Can any old webmaster sling together some code and slap up a website in seconds? Yes. The technology is explicitly designed to do so.

Legally, what hurdles must be cleared before information can be released? Must it be duplicated on paper, must it be printed? Must the HTML code be released as part of the Freedom of Information Act, or is the webpage alone sufficient? Must the information be proofread, must it be vetted by national security wonks, must it be organized? Are the original documents in a compatible format? Are they available electronically? Must someone type them in by hand? The laws governing information in the White House could potentially be arcane and complex beyond my understanding. Everything is kept there, every record, every email, every file. Under whose auspices is this information released? Is it technically an Executive or a Legislative move? Where does the budget come from? Who releases the money for making the technical upgrades, who hires the staff, what kind of security clearance will he need? Who pays his salary? Who’s going to make sure the website is secure against hacker attack? How many separate departments must be made to march in the same direction before this change can be made?

I have no idea. Maybe you do. But I’m pretty damned sure it isn’t as easy as grabbing some space on angelfire.com and slapping up some HTML.
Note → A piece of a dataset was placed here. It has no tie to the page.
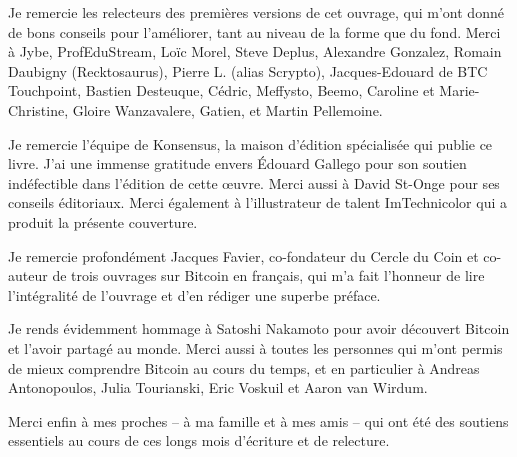 Je remercie les relecteurs des premières versions de cet ouvrage, qui m'ont donné de bons conseils pour l'améliorer, tant au niveau de la forme que du fond. Merci à Jybe, ProfEduStream, Loïc Morel, Steve Deplus, Alexandre Gonzalez, Romain Daubigny (Recktosaurus), Pierre L. (alias Scrypto), Jacques-Edouard de BTC Touchpoint, Bastien Desteuque, Cédric, Meffysto, Beemo, Caroline et Marie-Christine, Gloire Wanzavalere, Gatien, et Martin Pellemoine.

Je remercie l'équipe de Konsensus, la maison d'édition spécialisée qui publie ce livre. J'ai une immense gratitude envers Édouard Gallego pour son soutien indéfectible dans l'édition de cette œuvre. Merci aussi à David St-Onge pour ses conseils éditoriaux. Merci également à l'illustrateur de talent ImTechnicolor qui a produit la présente couverture.

Je remercie profondément Jacques Favier, co-fondateur du Cercle du Coin et co-auteur de trois ouvrages sur Bitcoin en français, qui m'a fait l'honneur de lire l'intégralité de l'ouvrage et d'en rédiger une superbe préface.

Je rends évidemment hommage à Satoshi Nakamoto pour avoir découvert Bitcoin et l'avoir partagé au monde. Merci aussi à toutes les personnes qui m'ont permis de mieux comprendre Bitcoin au cours du temps, et en particulier à Andreas Antonopoulos, Julia Tourianski, Eric Voskuil et Aaron van Wirdum.

Merci enfin à mes proches -- à ma famille et à mes amis -- qui ont été des soutiens essentiels au cours de ces longs mois d'écriture et de relecture.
Yea, but they already released the text of several laws in the manner required by Obama’s campaign promise, and so far as I know, there wasn’t any legal problems with those, so I doubt legal requirements are the problem.

And more generally, whitehouse.gov already exists, and has for more then a decade. Presumably whatever legal maneuvers needed to post documents on it are already well understood and there are procedures established for doing so. They’re not exactly breaking some uncharted legal territory here.